### DATASET ENTRIES:
--------
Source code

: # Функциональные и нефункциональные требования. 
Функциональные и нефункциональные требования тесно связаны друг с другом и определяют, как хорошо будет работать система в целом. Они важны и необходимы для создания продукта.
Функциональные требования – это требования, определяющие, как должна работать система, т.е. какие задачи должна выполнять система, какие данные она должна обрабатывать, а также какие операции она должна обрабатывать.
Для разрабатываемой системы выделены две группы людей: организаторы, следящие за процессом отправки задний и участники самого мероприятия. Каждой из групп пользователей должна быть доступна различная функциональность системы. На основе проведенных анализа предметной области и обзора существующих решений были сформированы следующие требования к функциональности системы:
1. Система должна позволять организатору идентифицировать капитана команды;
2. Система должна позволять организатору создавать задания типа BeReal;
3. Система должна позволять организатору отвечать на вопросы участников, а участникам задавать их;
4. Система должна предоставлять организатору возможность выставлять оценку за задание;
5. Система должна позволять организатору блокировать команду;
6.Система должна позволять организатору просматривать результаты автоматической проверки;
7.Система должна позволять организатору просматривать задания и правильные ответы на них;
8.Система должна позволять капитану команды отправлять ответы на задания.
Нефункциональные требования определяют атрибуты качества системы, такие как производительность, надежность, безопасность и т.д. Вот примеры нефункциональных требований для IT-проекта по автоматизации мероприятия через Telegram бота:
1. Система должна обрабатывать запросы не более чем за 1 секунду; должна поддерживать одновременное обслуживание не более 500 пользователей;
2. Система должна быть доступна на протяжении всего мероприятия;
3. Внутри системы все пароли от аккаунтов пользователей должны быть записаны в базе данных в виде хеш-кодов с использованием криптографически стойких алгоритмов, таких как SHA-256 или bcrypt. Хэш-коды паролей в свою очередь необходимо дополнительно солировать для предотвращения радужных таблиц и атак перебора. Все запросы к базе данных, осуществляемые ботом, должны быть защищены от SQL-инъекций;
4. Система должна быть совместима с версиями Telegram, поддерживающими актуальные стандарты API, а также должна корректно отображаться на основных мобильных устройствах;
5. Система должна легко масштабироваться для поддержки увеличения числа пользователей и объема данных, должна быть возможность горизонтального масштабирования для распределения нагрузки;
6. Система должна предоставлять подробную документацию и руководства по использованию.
--------
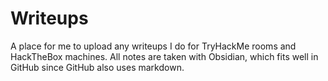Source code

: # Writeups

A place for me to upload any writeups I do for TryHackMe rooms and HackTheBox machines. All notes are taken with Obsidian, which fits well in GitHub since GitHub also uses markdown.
--------
Wherever a line in the records contains the word "предоставлять", copy that line.

### RESPONSE AREA:
4. Система должна предоставлять организатору возможность выставлять оценку за задание;
6. Система должна предоставлять подробную документацию и руководства по использованию.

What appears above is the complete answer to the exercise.